— Source material —
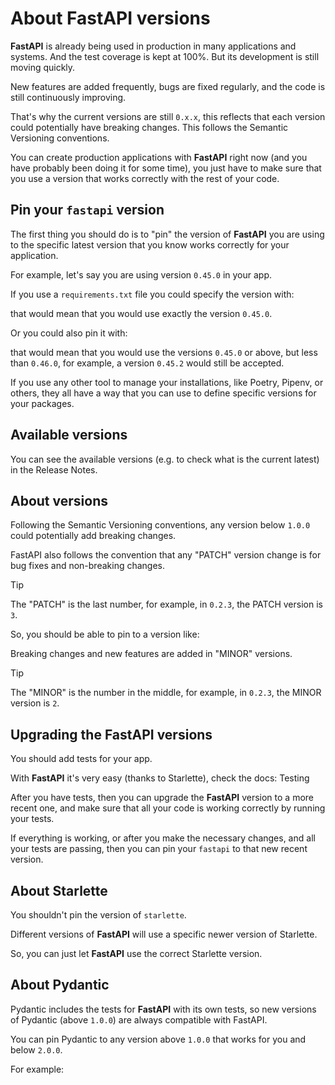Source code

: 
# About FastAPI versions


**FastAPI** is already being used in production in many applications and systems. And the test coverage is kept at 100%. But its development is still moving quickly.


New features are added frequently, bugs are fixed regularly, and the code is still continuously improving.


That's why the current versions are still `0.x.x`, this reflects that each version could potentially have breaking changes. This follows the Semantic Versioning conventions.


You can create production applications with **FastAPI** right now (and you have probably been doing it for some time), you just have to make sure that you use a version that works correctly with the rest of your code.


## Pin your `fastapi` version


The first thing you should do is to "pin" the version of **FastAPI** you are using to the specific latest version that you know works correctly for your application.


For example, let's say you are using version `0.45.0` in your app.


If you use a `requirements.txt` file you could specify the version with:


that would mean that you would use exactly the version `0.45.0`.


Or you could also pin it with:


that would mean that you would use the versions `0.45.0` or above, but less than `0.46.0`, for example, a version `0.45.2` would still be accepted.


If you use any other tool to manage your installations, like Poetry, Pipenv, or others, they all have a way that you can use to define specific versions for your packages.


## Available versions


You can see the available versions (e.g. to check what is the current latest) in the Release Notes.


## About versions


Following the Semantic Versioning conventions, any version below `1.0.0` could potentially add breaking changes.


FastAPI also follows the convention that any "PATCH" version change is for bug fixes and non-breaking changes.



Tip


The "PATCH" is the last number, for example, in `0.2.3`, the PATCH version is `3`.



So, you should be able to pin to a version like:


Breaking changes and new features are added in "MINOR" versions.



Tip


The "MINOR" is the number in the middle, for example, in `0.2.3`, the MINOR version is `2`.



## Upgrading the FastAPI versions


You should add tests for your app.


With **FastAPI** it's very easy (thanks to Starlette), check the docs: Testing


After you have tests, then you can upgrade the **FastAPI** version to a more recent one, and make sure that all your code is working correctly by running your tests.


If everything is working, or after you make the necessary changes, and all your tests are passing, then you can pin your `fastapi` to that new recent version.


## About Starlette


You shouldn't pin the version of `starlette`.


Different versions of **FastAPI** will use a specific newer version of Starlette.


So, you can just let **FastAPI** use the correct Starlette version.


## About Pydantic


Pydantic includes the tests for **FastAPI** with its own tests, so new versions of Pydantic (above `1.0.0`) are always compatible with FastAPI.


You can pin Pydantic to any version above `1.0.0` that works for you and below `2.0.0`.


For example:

— Activity —
Go through the lines above and copy any that contain "Semantic".

— Written solution —
That's why the current versions are still `0.x.x`, this reflects that each version could potentially have breaking changes. This follows the Semantic Versioning conventions.
Following the Semantic Versioning conventions, any version below `1.0.0` could potentially add breaking changes.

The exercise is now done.